:: TASK DESCRIPTION ::
After reading the data below, copy out every line that contains the word "with".
(Beginning of DATA IN THIS EXERCISE)
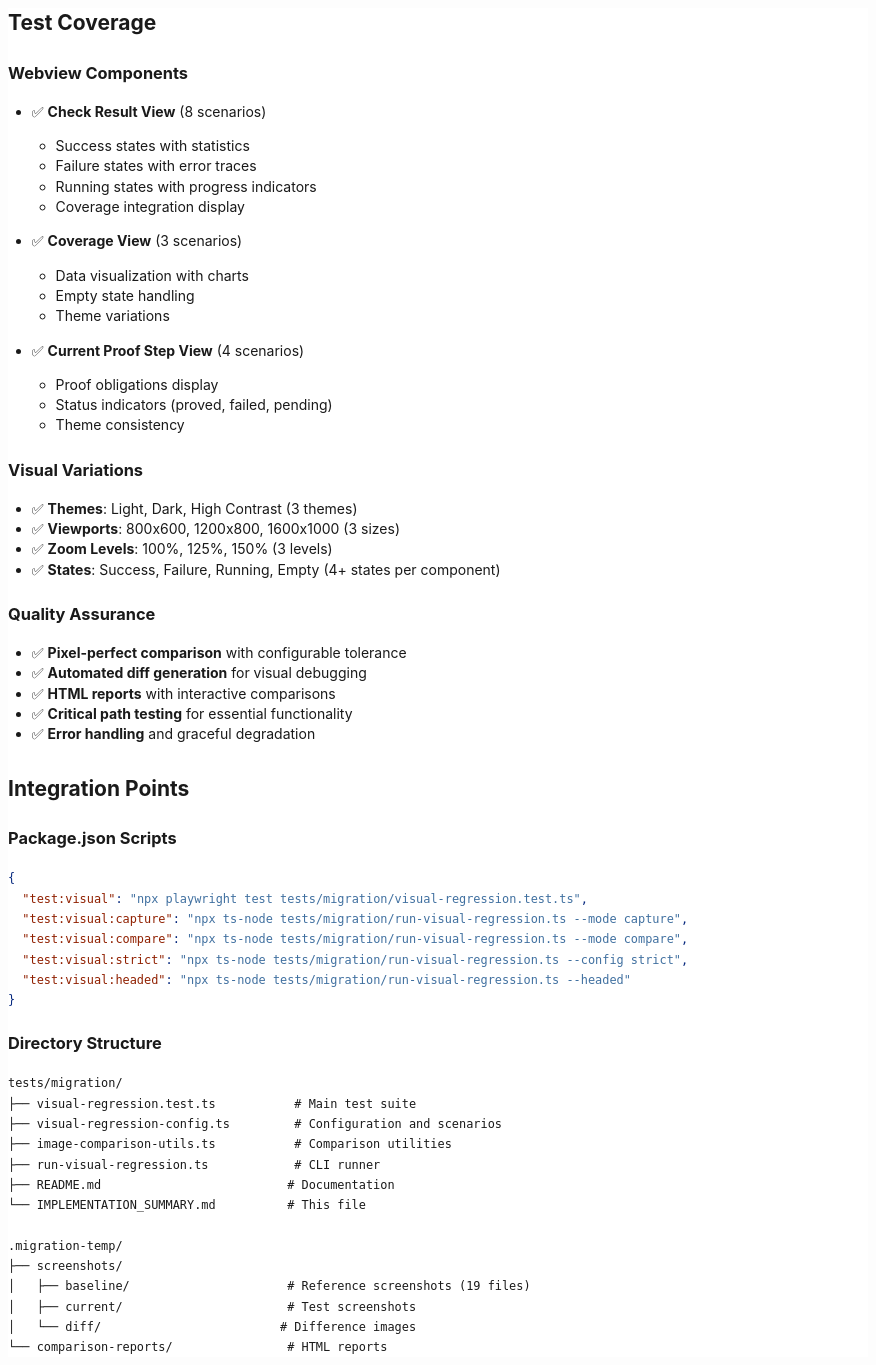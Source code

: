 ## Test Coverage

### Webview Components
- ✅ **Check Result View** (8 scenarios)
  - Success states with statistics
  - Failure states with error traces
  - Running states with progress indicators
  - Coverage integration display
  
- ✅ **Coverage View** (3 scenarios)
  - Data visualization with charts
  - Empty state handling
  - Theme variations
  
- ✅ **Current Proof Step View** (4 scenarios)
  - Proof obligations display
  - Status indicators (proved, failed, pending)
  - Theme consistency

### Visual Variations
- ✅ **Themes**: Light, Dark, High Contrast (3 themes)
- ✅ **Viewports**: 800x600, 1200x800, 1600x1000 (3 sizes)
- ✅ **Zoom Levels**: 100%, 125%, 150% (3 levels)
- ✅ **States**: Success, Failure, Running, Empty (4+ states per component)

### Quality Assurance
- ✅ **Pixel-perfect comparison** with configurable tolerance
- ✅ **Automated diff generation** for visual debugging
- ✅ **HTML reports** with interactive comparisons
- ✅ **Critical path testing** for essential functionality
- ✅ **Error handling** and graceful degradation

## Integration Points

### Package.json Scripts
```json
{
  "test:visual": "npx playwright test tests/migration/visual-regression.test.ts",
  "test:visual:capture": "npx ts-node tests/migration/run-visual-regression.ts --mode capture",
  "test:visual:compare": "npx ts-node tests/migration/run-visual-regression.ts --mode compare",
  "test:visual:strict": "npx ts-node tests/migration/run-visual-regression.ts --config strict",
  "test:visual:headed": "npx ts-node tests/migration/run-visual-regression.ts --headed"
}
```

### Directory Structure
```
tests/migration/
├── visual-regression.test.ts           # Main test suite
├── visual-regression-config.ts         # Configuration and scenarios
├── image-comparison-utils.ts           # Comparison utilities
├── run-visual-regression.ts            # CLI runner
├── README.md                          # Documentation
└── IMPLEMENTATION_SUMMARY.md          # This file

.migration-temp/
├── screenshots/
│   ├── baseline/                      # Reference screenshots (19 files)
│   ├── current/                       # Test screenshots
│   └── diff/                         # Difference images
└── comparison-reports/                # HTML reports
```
(End of DATA IN THIS EXERCISE)
(Beginning of DATA IN THIS EXERCISE)
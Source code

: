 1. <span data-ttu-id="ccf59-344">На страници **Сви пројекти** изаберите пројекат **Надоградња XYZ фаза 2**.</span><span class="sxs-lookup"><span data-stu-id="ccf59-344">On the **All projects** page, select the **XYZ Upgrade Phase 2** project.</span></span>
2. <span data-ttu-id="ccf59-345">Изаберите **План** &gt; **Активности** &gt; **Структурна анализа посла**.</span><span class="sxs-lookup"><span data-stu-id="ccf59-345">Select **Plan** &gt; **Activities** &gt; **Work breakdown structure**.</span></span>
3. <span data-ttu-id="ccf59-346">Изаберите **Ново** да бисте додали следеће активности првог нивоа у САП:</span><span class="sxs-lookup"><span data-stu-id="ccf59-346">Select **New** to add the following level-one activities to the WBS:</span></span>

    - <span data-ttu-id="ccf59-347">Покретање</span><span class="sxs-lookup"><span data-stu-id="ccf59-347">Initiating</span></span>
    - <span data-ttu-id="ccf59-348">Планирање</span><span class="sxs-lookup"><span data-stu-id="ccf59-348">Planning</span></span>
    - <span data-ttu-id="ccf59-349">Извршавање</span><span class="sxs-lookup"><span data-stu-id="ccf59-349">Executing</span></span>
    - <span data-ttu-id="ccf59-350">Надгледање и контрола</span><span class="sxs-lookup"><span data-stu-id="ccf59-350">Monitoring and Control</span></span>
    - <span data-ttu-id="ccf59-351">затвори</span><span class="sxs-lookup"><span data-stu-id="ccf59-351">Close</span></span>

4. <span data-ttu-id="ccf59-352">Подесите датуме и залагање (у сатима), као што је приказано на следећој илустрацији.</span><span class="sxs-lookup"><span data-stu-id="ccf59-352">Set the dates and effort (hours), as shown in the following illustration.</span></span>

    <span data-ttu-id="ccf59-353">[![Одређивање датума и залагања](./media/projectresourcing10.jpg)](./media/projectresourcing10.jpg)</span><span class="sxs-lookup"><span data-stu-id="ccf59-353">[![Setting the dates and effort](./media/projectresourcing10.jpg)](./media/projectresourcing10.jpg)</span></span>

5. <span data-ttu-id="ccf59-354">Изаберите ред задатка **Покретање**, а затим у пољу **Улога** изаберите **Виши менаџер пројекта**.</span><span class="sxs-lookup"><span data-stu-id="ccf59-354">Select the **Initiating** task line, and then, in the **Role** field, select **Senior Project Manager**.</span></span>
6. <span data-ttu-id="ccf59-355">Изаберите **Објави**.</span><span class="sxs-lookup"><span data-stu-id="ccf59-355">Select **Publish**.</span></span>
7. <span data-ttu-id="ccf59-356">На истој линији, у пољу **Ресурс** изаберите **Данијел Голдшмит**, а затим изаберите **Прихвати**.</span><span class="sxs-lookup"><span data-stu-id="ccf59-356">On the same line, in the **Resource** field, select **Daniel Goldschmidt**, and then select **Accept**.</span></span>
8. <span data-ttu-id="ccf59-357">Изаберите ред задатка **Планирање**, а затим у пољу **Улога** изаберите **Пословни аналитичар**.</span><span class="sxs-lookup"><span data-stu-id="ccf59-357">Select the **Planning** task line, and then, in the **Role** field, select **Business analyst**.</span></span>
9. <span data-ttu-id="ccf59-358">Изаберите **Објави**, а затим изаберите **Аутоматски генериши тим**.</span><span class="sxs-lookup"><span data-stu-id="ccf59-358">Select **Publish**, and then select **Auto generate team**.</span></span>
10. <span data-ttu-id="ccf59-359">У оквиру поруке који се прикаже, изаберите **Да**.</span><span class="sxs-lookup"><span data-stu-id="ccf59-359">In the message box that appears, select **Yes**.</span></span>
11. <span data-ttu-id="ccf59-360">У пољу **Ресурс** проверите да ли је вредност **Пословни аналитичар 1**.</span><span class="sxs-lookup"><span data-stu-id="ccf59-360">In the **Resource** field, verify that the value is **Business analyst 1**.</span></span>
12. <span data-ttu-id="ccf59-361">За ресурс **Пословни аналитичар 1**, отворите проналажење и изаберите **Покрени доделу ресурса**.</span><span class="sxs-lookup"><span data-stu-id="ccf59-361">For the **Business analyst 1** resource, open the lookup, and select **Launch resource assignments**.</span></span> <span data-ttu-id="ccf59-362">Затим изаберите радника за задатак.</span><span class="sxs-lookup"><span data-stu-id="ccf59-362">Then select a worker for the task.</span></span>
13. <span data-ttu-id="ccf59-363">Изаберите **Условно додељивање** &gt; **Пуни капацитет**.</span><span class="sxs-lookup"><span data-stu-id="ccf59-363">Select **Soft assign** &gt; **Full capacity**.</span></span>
(End of DATA IN THIS EXERCISE)
:: TASK RESULT ::
  - Success states with statistics
  - Failure states with error traces
  - Running states with progress indicators
  - Data visualization with charts
- ✅ **Pixel-perfect comparison** with configurable tolerance
- ✅ **HTML reports** with interactive comparisons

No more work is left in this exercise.